A new federal accord recognizing the Native Women’s Association of Canada as “full participants in decision-making processes” was inked in Ottawa Friday by Crown-Indigenous Relations minister Carolyn Bennett and member representatives of the association.
According to Bennett and NWAC president Francyne Joe, the deal represents an important plank in the federal government’s reconciliation process with Canada’s indigenous people and allows NWAC to “assist the development and design process of programs, services, policies and laws.”
“It’s very exciting, this is a major event for the native women of Canada,” said Mabel Brown, association director for the Northwest Territories. “I’m so happy that this has happened after doing a lot of work for people who have been affected.”
Brown said that violence against indigenous women and girls has impacted many families in the territories and she hopes the accord will bring some positive changes.
“Now that we’ve reached this far, now we can work on the younger people and bringing more education opportunities,” Brown said. “The accord has been signed and there’s hopefully going to be more funding available for more social programs for the region.”
Joe declined to discuss past acrimony between the Ottawa and the NWAC and described the accord as a fresh start.
“Today is the start of a new relationship with this government,” Joe told NNSL. “This is where Indigenous women, girls and diverse peoples will now be sitting at the tables discussing those issues that are affecting us, as individuals and as communities and nations.”
“At this point, we want to discuss how this government is now listening to Indigenous women’s voices,” she said.

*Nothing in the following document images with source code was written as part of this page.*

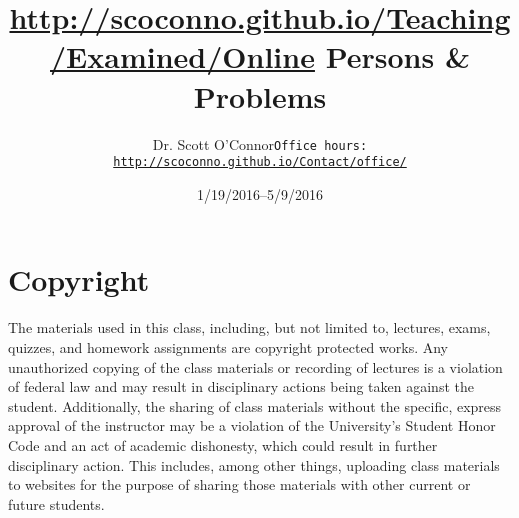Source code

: \documentclass[article,oneside]{memoir}
\def\myauthor{Author}
\def\mytitle{Title}
\def\mycopyright{\myauthor}
\def\myweb{\href{http://scoconno.github.io/Teaching/Examined/Online}{http://scoconno.github.io/Teaching/Examined/Online}}
\def\myauthor{Dr. Scott O'Connor}
\def\mytitle{{\normalsize \myweb \newline} \HUGE Persons \& Problems}
\begin{document}
\setsansfont[Mapping=tex-text]{Myriad Pro} 
\setmonofont[Mapping=tex-text,Scale=0.8]{Georgia} 

\def\ind{\hangindent=1 true cm\hangafter=1 \noindent}
\def\labelitemi{$\cdot$}


\title{\LARGE \mytitle}     
\author{\Large\myauthor \newline \footnotesize\texttt{\noindent Office hours: \href{http://scoconno.github.io/Contact/Office/}{http://scoconno.github.io/Contact/office/}}}
\date{1/19/2016--5/9/2016}


\maketitle




%
%

\section{Copyright}
The materials used in this class, including, but not limited to, lectures, exams, quizzes, and homework assignments are copyright protected works.  Any unauthorized copying of the class materials or recording of lectures is a violation of federal law and may result in disciplinary actions being taken against the student.  Additionally, the sharing of class materials without the specific, express approval of the instructor may be a violation of the University's Student Honor Code and an act of academic dishonesty, which could result in further disciplinary action.  This includes, among other things, uploading class materials to websites for the purpose of sharing those materials with other current or future students. 
\end{document}
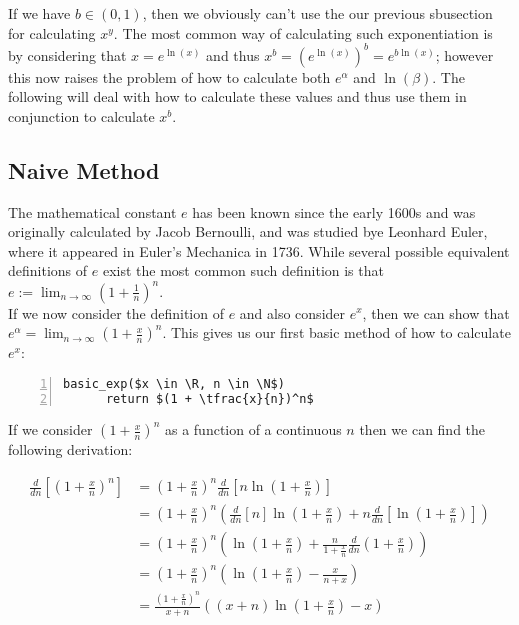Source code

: If we have \(b \in (0, 1)\), then we obviously can't use the our previous sbusection for calculating \(x^y\). The most common way of calculating such exponentiation is by considering that \(x = e^{\ln(x)}\) and thus \(x^b = (e^{\ln(x)})^b = e^{b\ln(x)}\); however this now raises the problem of how to calculate both \(e^\alpha\) and \(\ln(\beta)\). The following will deal with how to calculate these values and thus use them in conjunction to calculate \(x^b\).\\

\subsection{Naive Method}

The mathematical constant \(e\) has been known since the early 1600s and was originally calculated by Jacob Bernoulli, and was studied bye Leonhard Euler, where it appeared in Euler's Mechanica in 1736. While several possible equivalent definitions of \(e\) exist the most common such definition is that \(e := \lim_{n \to \infty}(1 + \tfrac{1}{n})^n\).\\

If we now consider the definition of \(e\) and also consider \(e^x\), then we can show that \(e^\alpha = \lim_{n\to\infty}(1+\tfrac{x}{n})^n\). This gives us our first basic method of how to calculate \(e^x\):

\begin{lstlisting}[numbers=left,frame=single,mathescape,caption={Baisc Method for calculating \(e^\alpha\)},label={PCD_"basic exp"}]
  basic_exp($x \in \R, n \in \N$)
      return $(1 + \tfrac{x}{n})^n$
\end{lstlisting}

If we consider \((1+\tfrac{x}{n})^n\) as a function of a continuous \(n\) then we can find the following derivation:

\begin{align*}
	\frac{d}{dn}\left[(1 + \frac{x}{n})^n\right]
		&= (1+\frac{x}{n})^n\frac{d}{dn}\left[n\ln(1+\frac{x}{n})\right]\\
	&= (1+\frac{x}{n})^n(\frac{d}{dn}[n]\ln(1+\frac{x}{n}) 
		+ n\frac{d}{dn}\left[\ln(1+\frac{x}{n})\right])\\
	&=(1+\frac{x}{n})^n(\ln(1+\frac{x}{n}) 
		+ \frac{n}{1 + \frac{x}{n}}\frac{d}{dn}(1 + \frac{x}{n}))\\
	&=(1+\frac{x}{n})^n(\ln(1+\frac{x}{n}) - \frac{x}{n + x})\\
	&=\frac{(1+\frac{x}{n})^n}{x + n}((x + n)\ln(1 + \frac{x}{n}) - x)
\end{align*}

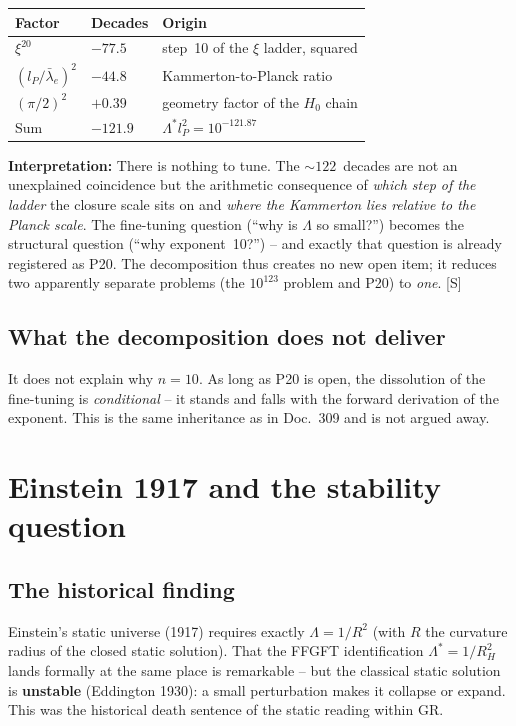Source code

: \documentclass[11pt]{report}
\begin{document}
\begin{center}
\begin{tabular}{lll}
\toprule
Factor & Decades & Origin \\
\midrule
$\xi^{20}$ & $-77.5$ & step~10 of the $\xi$ ladder, squared \\
$(l_P/\bar\lambda_e)^2$ & $-44.8$ & Kammerton-to-Planck ratio \\
$(\pi/2)^2$ & $+0.39$ & geometry factor of the $H_0$ chain \\
\midrule
Sum & $-121.9$ & $\Lambda^{*}l_P^2 = 10^{-121.87}$ \\
\bottomrule
\end{tabular}
\end{center}

\textbf{Interpretation:} There is nothing to tune. The
$\sim\!122$~decades are not an unexplained coincidence but the
arithmetic consequence of \emph{which step of the ladder} the
closure scale sits on and \emph{where the Kammerton lies relative
to the Planck scale}. The fine-tuning question
(\enquote{why is $\Lambda$ so small?}) becomes the structural
question (\enquote{why exponent~10?}) -- and exactly that question
is already registered as P20. The decomposition thus creates no new
open item; it reduces two apparently separate problems (the
$10^{123}$ problem and P20) to \emph{one}. [S]

\section{What the decomposition does not deliver}

It does not explain why $n=10$. As long as P20 is open, the
dissolution of the fine-tuning is \emph{conditional} -- it stands
and falls with the forward derivation of the exponent. This is the
same inheritance as in Doc.~309 and is not argued away.

\chapter{Einstein 1917 and the stability question}

\section{The historical finding}

Einstein's static universe (1917) requires exactly
$\Lambda = 1/R^2$ (with $R$ the curvature radius of the closed
static solution). That the FFGFT identification
$\Lambda^{*} = 1/R_H^2$ lands formally at the same place is
remarkable -- but the classical static solution is
\textbf{unstable} (Eddington 1930): a small perturbation makes it
collapse or expand. This was the historical death sentence of the
static reading within GR.
\end{document}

According to Justice department statistics, Indigenous women and girls make up four per cent of the population but account for 10 per cent of all missing women in Canada. On the flip-side, Indigenous women represent 38 per cent of all women incarcerated in Canada.
In an interview, Bennett said the accord will allow Indigenous women to play an active role in “being the voice for grass roots, coast-to-coast-to-coast.”
“It’s really about the Native Women’s Association developing their strategic plan in terms of the health and well-being of Indigenous women and girls and gender diverse across the country,” said Bennett.
Under her government’s rubric of gender equity, Bennett also views economic development, particularly mining in the North, “and those non-traditional jobs for women” as one way to improve outcomes for Indigenous women. “It’s huge and I think this is what president Joe is really focused on – economic empowerment, but it’s also training and education,” said Bennett. “It also means childcare, transportation back and forth to your community – all of these wraparound services that allow women to get the training or education to get those great jobs.”
Joe said violence against women is not just physical violence, “but social and economical violence.”
“We want to see women taking their rightful stance, taking on jobs that can create a better economic lifestyle for their children and themselves,” Joe said. “So that they no longer have to feel that they don’t have the power that we were all given naturally. So what we are going to see by the federal government is better programs, created by our own communities to address these needs.”